What the task requires: Find the word "tags" in the data below and copy each line that holds it.

Extracted material:
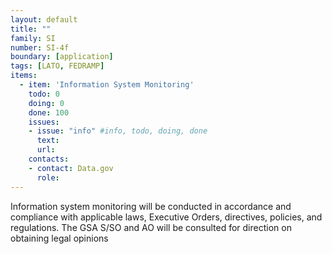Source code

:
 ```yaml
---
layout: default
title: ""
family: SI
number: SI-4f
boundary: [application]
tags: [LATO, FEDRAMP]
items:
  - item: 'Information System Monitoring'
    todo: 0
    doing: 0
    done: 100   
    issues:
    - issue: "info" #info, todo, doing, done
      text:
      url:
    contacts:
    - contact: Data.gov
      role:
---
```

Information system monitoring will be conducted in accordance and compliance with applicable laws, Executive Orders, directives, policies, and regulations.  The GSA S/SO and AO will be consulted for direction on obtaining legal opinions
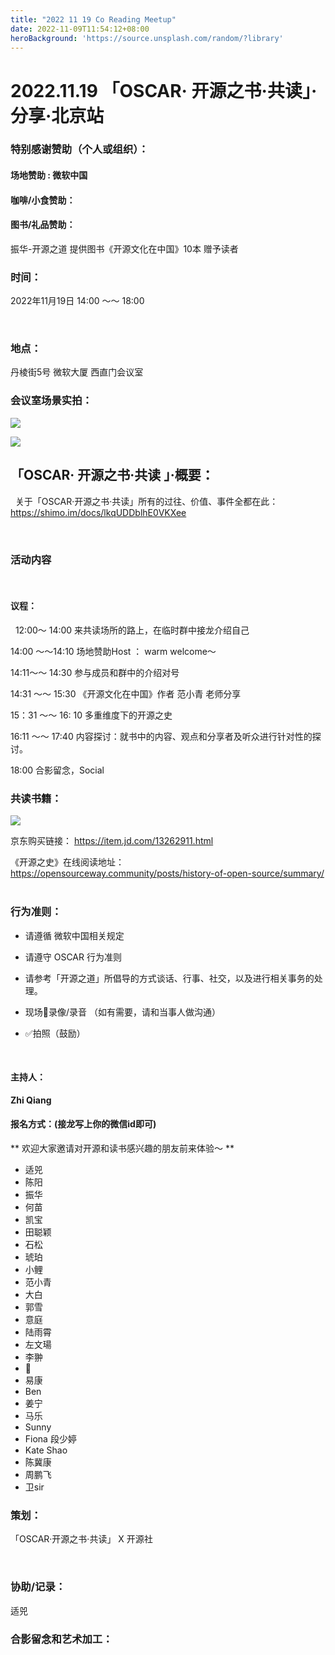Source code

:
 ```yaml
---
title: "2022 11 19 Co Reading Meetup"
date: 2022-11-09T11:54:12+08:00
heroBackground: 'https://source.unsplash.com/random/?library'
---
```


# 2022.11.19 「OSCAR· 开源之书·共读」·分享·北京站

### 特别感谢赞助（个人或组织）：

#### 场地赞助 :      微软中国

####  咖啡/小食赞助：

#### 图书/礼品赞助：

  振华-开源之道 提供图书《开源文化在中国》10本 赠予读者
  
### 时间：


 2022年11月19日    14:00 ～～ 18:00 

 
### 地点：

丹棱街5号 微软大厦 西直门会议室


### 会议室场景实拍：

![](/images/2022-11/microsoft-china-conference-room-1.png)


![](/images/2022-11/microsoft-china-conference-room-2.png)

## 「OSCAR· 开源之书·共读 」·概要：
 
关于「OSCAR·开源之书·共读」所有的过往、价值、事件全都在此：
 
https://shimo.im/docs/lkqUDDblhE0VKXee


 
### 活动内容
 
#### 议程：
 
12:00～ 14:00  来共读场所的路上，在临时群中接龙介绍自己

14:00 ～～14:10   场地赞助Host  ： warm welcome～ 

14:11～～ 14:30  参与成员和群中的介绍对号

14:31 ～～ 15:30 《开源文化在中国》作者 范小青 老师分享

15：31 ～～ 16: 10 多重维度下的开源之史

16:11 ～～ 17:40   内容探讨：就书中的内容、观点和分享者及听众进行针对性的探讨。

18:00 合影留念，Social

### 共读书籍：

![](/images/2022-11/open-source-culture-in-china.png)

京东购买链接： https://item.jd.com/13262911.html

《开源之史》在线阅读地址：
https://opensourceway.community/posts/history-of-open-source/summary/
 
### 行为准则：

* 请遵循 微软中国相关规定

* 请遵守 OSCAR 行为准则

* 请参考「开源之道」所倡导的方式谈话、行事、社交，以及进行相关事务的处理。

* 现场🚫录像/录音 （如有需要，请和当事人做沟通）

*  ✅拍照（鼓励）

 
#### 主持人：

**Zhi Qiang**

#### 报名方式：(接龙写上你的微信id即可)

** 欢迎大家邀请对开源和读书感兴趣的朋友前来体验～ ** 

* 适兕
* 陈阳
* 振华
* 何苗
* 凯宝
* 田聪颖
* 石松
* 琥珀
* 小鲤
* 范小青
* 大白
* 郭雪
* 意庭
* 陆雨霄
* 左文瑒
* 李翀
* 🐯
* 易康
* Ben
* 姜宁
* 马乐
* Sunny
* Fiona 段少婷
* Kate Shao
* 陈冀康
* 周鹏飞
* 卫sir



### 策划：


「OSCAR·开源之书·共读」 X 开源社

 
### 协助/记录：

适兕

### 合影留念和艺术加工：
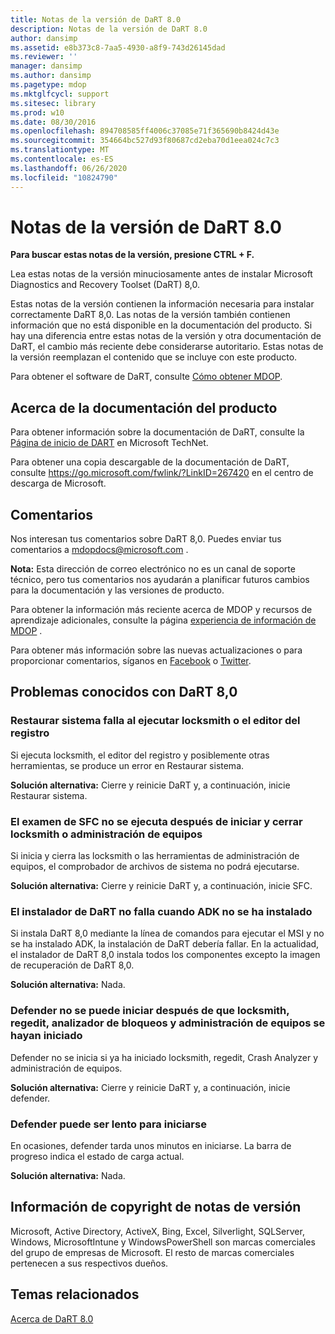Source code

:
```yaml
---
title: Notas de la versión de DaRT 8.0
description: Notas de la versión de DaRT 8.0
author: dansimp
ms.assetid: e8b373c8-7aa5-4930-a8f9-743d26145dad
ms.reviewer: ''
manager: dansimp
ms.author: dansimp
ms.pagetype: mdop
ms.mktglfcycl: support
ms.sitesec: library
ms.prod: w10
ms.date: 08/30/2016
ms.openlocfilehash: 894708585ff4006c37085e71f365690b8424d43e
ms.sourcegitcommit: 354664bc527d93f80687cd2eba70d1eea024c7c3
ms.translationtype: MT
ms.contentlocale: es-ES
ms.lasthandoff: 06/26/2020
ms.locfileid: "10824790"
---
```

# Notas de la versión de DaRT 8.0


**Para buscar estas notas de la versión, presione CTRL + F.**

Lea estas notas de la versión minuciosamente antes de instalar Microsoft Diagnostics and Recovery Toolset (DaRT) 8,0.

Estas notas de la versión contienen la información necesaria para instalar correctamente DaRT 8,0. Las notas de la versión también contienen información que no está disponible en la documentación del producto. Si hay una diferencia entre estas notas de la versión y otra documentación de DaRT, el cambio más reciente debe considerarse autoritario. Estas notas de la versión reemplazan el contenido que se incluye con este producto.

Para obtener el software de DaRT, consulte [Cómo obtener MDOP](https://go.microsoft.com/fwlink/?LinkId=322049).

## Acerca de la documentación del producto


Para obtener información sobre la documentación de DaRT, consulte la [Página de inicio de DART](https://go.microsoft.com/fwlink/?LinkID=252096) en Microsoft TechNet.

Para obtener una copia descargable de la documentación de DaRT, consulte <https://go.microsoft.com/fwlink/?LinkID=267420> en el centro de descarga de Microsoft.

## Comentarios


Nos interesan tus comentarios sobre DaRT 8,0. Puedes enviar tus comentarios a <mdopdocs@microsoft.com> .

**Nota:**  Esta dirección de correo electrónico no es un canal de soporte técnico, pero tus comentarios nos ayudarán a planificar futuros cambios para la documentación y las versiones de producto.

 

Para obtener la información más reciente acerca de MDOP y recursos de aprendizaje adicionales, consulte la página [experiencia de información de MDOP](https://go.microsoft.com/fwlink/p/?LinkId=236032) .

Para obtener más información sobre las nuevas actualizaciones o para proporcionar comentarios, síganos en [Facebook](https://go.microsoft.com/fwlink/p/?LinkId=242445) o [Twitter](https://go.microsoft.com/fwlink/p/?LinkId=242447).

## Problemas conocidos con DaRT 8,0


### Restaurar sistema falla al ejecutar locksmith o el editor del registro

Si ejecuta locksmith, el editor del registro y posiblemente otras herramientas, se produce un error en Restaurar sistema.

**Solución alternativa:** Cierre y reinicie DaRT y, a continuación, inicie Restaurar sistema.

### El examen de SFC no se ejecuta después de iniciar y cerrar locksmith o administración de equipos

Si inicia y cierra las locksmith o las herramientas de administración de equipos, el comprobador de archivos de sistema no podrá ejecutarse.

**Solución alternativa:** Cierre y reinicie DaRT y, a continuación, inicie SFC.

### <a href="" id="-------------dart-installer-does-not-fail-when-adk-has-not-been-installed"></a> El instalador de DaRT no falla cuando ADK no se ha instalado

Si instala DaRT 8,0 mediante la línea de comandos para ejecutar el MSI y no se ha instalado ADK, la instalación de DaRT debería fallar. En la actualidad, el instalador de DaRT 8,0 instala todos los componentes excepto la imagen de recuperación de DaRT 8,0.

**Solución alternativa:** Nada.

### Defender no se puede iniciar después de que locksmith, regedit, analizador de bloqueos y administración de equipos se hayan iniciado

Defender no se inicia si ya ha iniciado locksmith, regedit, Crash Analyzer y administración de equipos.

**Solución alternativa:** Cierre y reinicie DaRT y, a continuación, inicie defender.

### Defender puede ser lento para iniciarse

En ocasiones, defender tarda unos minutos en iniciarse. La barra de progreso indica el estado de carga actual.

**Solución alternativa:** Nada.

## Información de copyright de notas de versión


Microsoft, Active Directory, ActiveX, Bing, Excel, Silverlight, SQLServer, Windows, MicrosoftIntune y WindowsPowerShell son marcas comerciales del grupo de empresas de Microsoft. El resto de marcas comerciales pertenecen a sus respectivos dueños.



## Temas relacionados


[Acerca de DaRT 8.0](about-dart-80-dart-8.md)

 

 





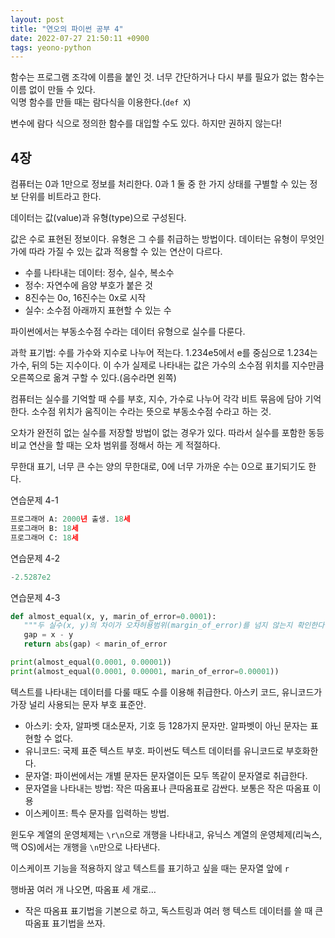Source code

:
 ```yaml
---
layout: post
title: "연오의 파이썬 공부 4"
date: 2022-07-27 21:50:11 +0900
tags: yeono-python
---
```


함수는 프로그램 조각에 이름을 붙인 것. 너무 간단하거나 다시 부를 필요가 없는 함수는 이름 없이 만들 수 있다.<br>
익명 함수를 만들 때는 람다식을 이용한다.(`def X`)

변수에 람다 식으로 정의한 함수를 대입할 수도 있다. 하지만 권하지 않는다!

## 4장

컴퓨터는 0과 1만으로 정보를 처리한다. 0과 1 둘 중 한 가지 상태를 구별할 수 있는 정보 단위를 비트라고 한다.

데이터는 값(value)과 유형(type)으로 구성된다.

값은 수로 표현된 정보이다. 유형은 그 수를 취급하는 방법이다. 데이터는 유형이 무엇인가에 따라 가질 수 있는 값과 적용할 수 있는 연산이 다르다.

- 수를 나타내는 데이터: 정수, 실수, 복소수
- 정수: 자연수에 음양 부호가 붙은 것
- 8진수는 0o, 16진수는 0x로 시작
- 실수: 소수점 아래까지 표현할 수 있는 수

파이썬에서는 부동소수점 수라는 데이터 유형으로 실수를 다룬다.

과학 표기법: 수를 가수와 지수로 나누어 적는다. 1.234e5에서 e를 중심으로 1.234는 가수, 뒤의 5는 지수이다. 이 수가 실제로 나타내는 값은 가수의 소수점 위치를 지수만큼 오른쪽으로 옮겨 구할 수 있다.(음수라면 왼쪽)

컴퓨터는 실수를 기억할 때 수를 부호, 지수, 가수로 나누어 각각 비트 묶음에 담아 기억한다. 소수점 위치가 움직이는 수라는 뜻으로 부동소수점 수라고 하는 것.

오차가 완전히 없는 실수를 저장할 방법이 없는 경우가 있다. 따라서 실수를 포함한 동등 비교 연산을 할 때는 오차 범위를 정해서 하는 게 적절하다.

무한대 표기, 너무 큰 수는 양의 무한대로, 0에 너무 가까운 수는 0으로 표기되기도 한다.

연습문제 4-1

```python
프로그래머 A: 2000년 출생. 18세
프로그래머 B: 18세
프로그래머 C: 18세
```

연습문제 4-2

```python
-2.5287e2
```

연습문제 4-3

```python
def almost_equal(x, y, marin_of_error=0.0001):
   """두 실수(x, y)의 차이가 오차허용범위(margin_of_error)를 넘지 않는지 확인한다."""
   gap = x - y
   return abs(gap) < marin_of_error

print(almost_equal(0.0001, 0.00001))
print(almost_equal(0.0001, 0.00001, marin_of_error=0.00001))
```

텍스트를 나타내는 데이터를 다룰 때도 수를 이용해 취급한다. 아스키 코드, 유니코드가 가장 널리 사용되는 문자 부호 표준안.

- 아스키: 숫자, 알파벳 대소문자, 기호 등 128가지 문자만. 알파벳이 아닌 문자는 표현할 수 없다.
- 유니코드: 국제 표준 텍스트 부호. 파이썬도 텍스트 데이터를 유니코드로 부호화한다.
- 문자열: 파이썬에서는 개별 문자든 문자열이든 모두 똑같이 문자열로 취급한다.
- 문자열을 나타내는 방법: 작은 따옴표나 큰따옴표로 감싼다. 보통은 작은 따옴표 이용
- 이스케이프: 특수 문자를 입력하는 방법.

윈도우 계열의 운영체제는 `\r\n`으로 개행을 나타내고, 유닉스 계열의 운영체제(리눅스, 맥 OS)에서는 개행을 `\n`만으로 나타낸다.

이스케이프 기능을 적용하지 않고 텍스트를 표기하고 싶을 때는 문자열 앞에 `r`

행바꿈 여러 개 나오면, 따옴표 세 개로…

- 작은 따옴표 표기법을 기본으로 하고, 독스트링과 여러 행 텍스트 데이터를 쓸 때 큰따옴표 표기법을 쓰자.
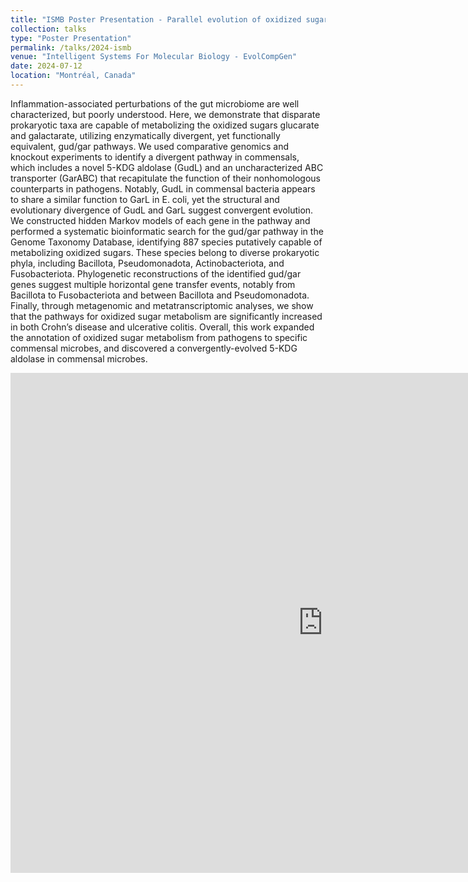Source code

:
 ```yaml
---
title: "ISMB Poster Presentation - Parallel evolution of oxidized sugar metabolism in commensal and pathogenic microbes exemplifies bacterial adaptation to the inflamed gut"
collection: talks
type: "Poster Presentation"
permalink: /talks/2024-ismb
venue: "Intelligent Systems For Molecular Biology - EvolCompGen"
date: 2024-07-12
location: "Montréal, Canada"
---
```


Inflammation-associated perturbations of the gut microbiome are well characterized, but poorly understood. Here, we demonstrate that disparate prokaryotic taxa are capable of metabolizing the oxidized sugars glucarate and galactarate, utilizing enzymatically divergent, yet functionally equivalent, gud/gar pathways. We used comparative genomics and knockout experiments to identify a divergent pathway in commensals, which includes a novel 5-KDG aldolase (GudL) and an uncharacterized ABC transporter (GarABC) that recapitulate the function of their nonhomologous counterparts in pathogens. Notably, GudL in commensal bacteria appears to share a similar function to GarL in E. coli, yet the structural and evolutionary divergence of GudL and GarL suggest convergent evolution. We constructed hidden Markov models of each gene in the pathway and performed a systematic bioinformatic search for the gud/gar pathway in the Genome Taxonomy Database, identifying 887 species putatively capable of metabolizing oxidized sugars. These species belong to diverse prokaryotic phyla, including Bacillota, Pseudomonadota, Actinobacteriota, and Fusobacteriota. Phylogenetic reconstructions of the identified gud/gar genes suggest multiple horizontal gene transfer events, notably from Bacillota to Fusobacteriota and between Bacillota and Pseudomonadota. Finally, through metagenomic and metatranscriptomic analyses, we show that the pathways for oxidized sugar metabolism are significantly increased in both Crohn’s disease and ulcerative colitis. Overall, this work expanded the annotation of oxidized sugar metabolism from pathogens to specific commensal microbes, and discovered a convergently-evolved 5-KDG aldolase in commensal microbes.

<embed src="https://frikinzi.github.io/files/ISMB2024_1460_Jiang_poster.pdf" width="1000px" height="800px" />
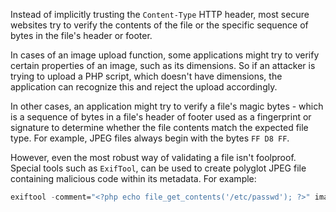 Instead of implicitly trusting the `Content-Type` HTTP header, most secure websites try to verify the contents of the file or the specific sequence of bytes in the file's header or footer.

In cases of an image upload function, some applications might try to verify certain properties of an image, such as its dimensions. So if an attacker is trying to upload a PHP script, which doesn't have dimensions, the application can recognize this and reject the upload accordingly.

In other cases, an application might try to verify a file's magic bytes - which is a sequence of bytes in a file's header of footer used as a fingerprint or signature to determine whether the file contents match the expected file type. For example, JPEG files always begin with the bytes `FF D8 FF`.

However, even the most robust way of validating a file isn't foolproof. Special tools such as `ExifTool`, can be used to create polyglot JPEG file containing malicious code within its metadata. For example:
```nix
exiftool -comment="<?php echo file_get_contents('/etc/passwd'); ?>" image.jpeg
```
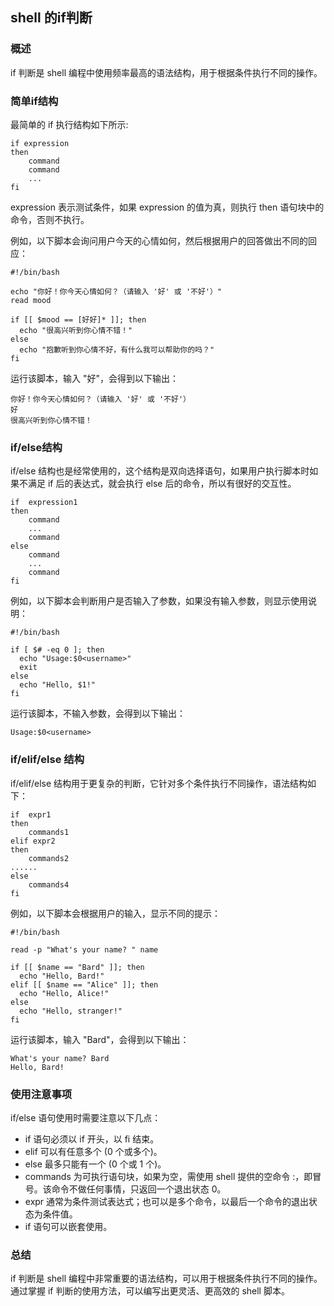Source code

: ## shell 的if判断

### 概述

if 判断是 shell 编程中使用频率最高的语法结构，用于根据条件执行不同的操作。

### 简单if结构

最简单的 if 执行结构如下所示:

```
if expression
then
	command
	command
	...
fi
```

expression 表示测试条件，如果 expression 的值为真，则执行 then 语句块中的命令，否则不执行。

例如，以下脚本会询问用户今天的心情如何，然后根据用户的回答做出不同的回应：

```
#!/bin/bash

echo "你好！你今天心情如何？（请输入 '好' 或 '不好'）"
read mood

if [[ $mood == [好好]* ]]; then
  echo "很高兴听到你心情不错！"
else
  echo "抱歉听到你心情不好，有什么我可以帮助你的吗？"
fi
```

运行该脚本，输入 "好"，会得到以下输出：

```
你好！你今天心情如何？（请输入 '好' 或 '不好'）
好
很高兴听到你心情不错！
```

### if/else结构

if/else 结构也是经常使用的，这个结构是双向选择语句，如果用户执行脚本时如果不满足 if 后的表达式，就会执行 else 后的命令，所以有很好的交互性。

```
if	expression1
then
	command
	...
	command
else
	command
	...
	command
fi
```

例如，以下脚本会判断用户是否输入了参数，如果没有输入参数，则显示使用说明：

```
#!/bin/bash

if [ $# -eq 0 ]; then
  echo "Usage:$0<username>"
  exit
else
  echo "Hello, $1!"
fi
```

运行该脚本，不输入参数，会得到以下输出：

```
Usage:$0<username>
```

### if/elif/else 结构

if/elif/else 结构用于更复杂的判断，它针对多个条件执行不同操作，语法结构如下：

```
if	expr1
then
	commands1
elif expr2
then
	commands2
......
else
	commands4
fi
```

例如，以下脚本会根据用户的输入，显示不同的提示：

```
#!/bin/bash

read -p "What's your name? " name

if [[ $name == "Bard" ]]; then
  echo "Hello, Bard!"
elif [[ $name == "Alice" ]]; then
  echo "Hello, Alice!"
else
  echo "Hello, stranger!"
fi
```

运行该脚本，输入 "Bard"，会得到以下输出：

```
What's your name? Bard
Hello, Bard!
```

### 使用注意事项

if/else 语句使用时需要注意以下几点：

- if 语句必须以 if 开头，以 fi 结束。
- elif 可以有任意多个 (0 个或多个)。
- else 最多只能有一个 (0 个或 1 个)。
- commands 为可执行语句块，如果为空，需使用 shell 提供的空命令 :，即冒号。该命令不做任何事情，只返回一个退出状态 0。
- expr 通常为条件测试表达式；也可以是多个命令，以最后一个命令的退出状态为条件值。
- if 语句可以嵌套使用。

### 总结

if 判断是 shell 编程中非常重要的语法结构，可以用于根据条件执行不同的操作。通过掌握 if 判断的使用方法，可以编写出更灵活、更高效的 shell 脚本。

Response below:
tags: [LATO, FEDRAMP]
tags: yeono-python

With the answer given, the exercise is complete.